One or two things in that evening of disillusionment stood out with painful distinctness in John Gano's memory for years. Naturally, Hattie answered "Yes" and "No" to John's mother, not as Southern youths said to their elders: "Yes, ma'am," and "No, ma'am," or "Sir." But she also sat down to the piano without being invited, and sang a song which it was plain Mrs. Gano thought unrefined. Even John realized now that it wasn't quite the song he had imagined.

At supper, when Mrs. Gano's covert but unsparing inspection of the girl announced to her children, plain as words, that their visitor was overloaded with jewelry, John thought to mitigate the enormity of the huge frying-pan locket Hattie wore on her innocent breast by observing:

"Haven't I heard your sister say you have a daguerrotype of your father in the locket you're wearing?"

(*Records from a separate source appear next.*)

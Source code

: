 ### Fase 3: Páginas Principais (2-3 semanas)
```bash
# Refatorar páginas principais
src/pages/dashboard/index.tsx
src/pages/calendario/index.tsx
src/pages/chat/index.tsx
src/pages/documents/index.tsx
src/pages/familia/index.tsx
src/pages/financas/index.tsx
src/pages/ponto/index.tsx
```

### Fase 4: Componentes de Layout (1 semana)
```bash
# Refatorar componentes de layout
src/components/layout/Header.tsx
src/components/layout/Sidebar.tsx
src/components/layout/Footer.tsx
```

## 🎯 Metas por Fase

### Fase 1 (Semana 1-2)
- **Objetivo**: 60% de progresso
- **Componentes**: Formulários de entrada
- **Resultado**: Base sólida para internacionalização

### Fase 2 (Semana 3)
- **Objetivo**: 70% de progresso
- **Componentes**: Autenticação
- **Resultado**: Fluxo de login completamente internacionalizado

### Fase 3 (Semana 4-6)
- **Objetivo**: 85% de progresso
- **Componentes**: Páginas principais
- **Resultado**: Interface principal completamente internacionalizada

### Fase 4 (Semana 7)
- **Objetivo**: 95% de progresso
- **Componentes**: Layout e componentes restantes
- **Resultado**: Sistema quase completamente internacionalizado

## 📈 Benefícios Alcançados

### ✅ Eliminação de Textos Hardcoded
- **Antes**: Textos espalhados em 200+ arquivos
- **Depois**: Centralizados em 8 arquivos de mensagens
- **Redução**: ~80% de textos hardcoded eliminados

"Right you are!" she said. "I never go without it." Then to Mrs. Gano: "My! I'm awful fawnd of my paw. P'raps you'd like to see him."

Miss Fox obligingly unfastened the frying-pan, and shied it, quoit-like, down the table to her hostess.

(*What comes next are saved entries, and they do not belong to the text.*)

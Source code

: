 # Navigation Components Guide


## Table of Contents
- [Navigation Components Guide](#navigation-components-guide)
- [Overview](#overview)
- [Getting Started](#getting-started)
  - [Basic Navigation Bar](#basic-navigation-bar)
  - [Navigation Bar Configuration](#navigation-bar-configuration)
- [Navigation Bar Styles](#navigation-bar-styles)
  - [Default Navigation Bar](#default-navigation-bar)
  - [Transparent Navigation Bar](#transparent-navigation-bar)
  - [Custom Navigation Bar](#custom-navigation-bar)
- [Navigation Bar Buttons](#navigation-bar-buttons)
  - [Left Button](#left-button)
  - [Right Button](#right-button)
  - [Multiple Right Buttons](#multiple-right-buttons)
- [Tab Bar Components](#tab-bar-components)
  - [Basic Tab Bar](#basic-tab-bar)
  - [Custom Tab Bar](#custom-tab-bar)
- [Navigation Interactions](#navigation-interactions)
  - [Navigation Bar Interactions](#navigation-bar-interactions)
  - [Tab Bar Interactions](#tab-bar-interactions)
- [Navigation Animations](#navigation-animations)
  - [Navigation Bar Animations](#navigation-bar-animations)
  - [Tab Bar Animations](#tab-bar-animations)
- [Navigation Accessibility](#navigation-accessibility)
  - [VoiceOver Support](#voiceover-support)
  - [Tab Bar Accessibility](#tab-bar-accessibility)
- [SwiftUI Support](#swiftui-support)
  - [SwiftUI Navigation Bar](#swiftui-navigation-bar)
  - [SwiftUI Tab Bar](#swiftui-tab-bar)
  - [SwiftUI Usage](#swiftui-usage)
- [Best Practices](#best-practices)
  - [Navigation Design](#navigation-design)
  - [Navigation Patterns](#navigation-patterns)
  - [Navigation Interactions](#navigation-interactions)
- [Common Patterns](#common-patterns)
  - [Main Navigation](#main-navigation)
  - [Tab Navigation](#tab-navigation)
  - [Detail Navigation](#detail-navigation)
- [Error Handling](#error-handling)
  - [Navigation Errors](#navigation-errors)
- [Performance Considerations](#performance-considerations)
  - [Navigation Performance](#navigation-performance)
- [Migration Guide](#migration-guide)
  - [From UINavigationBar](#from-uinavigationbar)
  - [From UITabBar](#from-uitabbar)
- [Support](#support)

There was a pause, a hideous silence.

"Pass me the crackers, Venus," Mrs. Gano said, presently, to Aunt Jerusha's daughter. As she took the plate she, without touching it, indicated the big bold locket. "Take that to Miss Fox," she said.

And while the maid was conveying the visitor's property back to her in the middle of a large tray, Mrs. Gano had turned to Valeria and was speaking of the morning's sermon.

Poor Miss Hattie put the finishing touch to her visit by departing without taking leave of her hostess.

"Won't you come to the parlor a moment and say good-bye to my mother?" said John, when Valeria brought their guest down-stairs into the hall, hatted and gloved, and ready to go home.